Однако Екатерина себя уродиной не считала. Она, как и её братья, была темноволосая, кожа белая, небольшой заострённый нос, кареглазая, но по характеру уж какая серьёзная. Словом, пустословить не умела и почти никогда не смущалась. Могла глазом не моргнув пересмотреть любого.
– Слышь, Катюша, я тебя познакомлю с нашенским парнем, хочешь? – в другой раз после выпитого чая как-то вдруг радостно сообщила тётка Паня. – Есть у нас один – ну подстать табе. Тоже не любя посиделки. Глядишь, всё газетки в руках мусолит. Это значит – сядит сябе и читает и читает под тыном. Одно время был он моему сыну Ваньке соперником. Всё наше село знало, что ему нравится Фенька Пастухова. А мой Ванька шаловливый рос, вёрткий, юркий. Только из армии пришёв и сразу на Феньку глаз положив. Ну а Федя ею всё больше издали любовался. Иногда даже сам забывал, что девкой любуется. Увидит где её по деревне, станет и гляделками за нею и водит, водит… Ну, таперича история та давняя, Фенька уже, почитай, вторую зиму моя невестка, малец уже кричит на всю избу. Ну ладно, Катюша, так я вас обязательно познакомлю! – пообещала тётка Паня.

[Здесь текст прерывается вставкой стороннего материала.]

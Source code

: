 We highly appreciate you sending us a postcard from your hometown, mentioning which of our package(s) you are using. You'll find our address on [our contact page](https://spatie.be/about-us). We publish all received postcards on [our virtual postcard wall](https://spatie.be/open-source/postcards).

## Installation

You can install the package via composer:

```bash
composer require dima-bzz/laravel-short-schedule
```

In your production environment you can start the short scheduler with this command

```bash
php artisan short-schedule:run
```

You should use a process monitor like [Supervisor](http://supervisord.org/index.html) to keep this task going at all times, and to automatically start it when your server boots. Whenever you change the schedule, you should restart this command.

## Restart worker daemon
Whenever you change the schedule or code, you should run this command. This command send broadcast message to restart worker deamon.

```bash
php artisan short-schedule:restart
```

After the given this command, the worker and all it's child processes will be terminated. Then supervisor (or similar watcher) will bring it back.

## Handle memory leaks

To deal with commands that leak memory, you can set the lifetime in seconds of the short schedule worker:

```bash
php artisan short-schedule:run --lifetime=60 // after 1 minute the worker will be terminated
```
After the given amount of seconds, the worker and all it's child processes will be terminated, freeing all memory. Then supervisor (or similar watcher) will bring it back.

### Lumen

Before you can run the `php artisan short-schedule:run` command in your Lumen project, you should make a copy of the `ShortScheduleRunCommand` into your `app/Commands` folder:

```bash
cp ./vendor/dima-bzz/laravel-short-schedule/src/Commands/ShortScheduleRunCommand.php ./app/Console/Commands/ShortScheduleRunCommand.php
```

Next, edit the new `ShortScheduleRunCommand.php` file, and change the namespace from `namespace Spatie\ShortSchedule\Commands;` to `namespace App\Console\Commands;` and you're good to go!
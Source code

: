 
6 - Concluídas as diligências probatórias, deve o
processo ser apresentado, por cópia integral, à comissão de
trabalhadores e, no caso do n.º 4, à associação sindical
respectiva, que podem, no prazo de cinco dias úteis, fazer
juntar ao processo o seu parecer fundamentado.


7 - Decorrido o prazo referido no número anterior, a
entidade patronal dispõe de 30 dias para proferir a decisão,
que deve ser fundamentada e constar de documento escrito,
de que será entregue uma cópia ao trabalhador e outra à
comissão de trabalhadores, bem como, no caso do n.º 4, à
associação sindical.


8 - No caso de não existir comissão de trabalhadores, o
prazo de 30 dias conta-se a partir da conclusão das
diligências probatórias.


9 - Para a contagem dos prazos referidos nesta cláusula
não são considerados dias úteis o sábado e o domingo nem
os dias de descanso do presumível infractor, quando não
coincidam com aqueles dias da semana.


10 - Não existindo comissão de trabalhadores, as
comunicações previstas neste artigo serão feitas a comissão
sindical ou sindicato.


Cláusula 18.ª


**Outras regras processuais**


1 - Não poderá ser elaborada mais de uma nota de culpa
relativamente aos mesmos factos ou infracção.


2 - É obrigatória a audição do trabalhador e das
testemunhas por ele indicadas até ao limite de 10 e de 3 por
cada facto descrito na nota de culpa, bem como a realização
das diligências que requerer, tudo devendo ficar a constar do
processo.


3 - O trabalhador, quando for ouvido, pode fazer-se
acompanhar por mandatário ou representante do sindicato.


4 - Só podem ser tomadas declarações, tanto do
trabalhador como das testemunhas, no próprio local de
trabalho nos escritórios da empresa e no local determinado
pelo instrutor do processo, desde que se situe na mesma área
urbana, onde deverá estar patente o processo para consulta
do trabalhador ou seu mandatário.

– С него, поди, и хозяин такой, раз газетки мусолит, – отозвалась в порядке замечания Екатерина, всё не отрываясь от своего вязания.
– Почему же, нет, нонешним летом избу срубил, и Ванька мой яму подсоблял… А живёт вдвоём с матерью. Правда, у него были и сёстры и братья, но в младенчестве умерли. Да вот осталась старшая сестра, Аннушка, так и той давно след запропал, сердешнай. Как в Сибирь подалась в тринадцатом ай в пятнадцатом за муженьком, а его туда на каторгу упекли, и она за ним, как декабристка, и там, бедняжка, поди, и пропала. Сколько слёз пролила по ней Ефросиньюшка, это только мне известно да Богу…
Однако Екатерина полагала, что этим разговором, должно быть, всё дело и обойдётся. Посуесловила в охотку тётка Паня да на том и забыла. Однако своё слово она сдержала, хотя Екатерина на этом не настаивала, – ровно через месяц приехала, да не одна, а с Фёдором!
Долго тётка Паня обивала порог Зябликовых со своим разговором сводницы. Сначала она науськивала Ефросинью, как к этому разговору подвести сына: что с ним хотят поговорить о хорошем для него деле.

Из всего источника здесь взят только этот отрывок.